He was extremely active during this period, in both his scholarly and personal pursuits. He traveled extensively through India and studied Sanskrit, Pali, and English, gaining considerable facility in each. For example, he translated the Pali scripture the Dhammapada, the classical Sanskrit drama Shakuntala, and the Bhagavad Gita into Tibetan and he translated the Pramanavarttika, Dharmakirti’s classic work on logic, from Sanskrit into English. He met and became friends with the noted Russian scholar George Roerich and assisted him in the invaluable but unreadable translation of the Blue Annals, a history of Tibetan Buddhism written in 1476. While in India he also was given access to several ancient manuscripts on the Tibetan dynastic period as well as Tang historical records, which he used as the basis for his unfinished history of early Tibet, the White Annals, a work important for its attempt to document Tibet’s role as a major military power in Central Asia during the sixth and seventh centuries. He visited and made studies of most of the important Buddhist archaeological sites in India, writing guidebooks for Buddhist pilgrimage, claiming to locate at Sarnath the precise spot where the Buddha first turned the wheel of the dharma. He also visited Sri Lanka, where he was moved by what he perceived as the authentic Buddhist practice of Theravada elders. Yet Gendun Chopel acquired vices while abroad that led to the loss of his monastic vows, and he developed a reputation as a heavy smoker and drinker. (His surviving contemporaries still tell stories of Gendun Chopel’s making intricate sketches and expounding arcane points of Buddhist philosophy while drunk.) He also spent a good deal of time studying Sanskrit erotica and frequenting Calcutta brothels, using his studies and his experiences as the basis for one of his most famous works, the Treatise on Passion, a work that apparently scandalized Lhasa society upon its publication. (It has recently been translated by Jeffrey Hopkins as Tibetan Arts of Love.)

 

The Potala Palace, Lhasa, Tibet
The Potala Palace, Lhasa, Tibet

He spent the last two years of his stay in India, 1945 to 1946, in the Kalimpong-Darjeeling area of Sikkim. Kalimpong was the major conduit for trade and travel in and out of Tibet. It also seems to have been the center for a wide range of political discussion among the Tibetan community there, as the Indian independence movement and attendant anti-British sentiment grew with the defeat of Germany and as the civil war in China again flared with the defeat of Japan. Gendun Chopel became involved in discussions with a small group of Tibetans who would become the ill-fated Tibet Improvement Party. Its logo, designed by Gendun Chopel, featured a hammer and sickle and the name of the organization in both Chinese and Tibetan. The founder of the group was a great admirer of the leader of the Nationalist Revolution in China, Sun Yat-sen (1866-1925), and his political philosophy. The party advocated the same changes in Tibet that had occurred in China with the fall of the Qing dynasty, believing that the present form of government in Tibet, dominated as it was by the Buddhist clergy, to be totally unsuited for the modern world. The party sought an autonomous Tibetan republic, organized along democratic lines but under the overall control of the Republic of China.

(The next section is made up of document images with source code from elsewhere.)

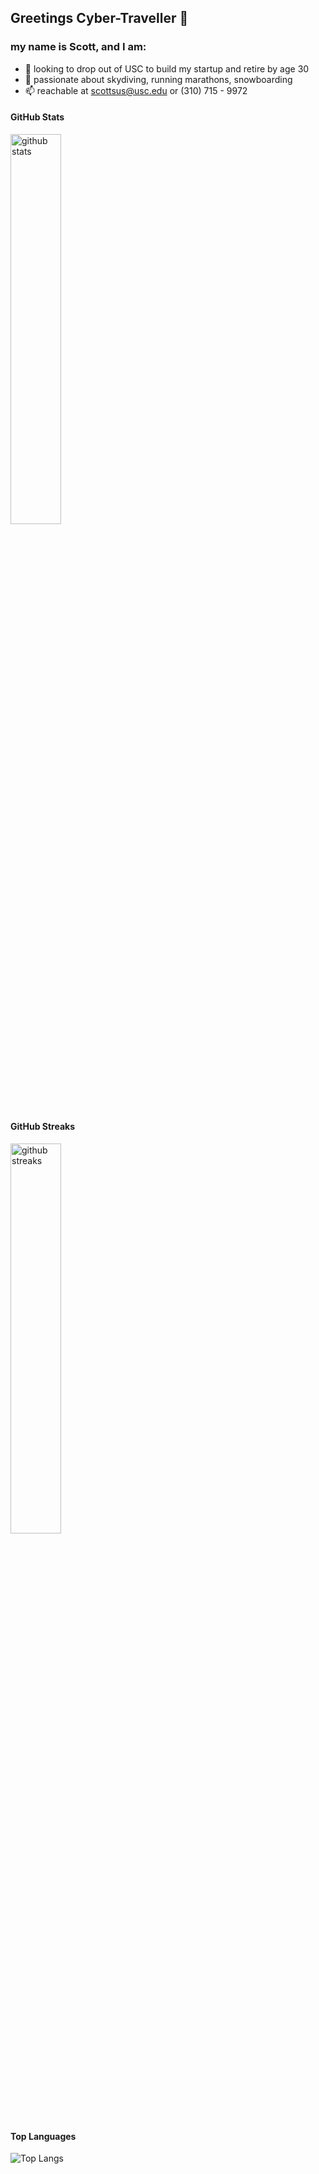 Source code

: ## Greetings Cyber-Traveller 👋

### my name is Scott, and I am:
- 🌱 looking to drop out of USC to build my startup and retire by age 30
- 💬 passionate about skydiving, running marathons, snowboarding
- 📫 reachable at scottsus@usc.edu or (310) 715 - 9972

#### GitHub Stats
<img src="https://github-readme-stats.vercel.app/api?username=susantoscott&show_icons=true&theme=discord_old_blurple" alt="github stats" width="40%" >

#### GitHub Streaks
<img src="https://github-readme-streak-stats.herokuapp.com/?user=susantoscott&theme=dark" alt="github streaks" width="40%" align="center" >

#### Top Languages
![Top Langs](https://github-readme-stats.vercel.app/api/top-langs/?username=susantoscott&layout=compact)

Gendun Chopel had himself become increasingly critical of the government of Tibet and of the corruption and political machinations of the Geluk monasteries, and so found kindred spirits in the Tibet Improvement Party. He believed that major reforms, if not revolution, were necessary in Tibet and he proposed that monks be paid salaries rather than being allowed to own or administer estates (as many did) and that they be required to study and be prohibited from engaging in commerce. Late in 1945, the party asked Gendun Chopel to return to Tibet, not by the usual route but through Bhutan and then east and north along the Anglo-Tibetan border. He was asked to disguise himself as a monk-beggar on pilgrimage and to make maps of the area. Gendun Chopel performed the task, finally arriving in Lhasa after twelve years abroad in early 1946. He seems not to have known that the maps and notes he made for his comrades were intended ultimately for the Chinese government, for he sent them through the British postal service to India, rather than by personal messenger. Indeed, it is unclear to what extent Gendun Chopel shared the view of the leader of the Tibet Improvement Party that Tibet should become an autonomous region of the Republic of China. Much of his historical research during his years in India was devoted to proving the independent status of Tibet.

In Lhasa, the government of Tibet was soon aware of Gendun Chopel’s presence in the city. In July 1946, the head of the British Mission in Lhasa, Hugh Richardson, wrote to his superior, Sir Basil Gould:

The Foreign Bureau know all about [Gendun] Chomphel La. They say he is always demanding interviews with the Shapes [government ministers], decrying Tibetan Buddhism as corrupt, praising the “New Wisdom” (which seems to emanate from India), speaking in favor of Nazism and generally conducting himself in an eccentric way. For these reasons the Tibetan Government have had him watched. They say he is corresponding regularly with Roerich.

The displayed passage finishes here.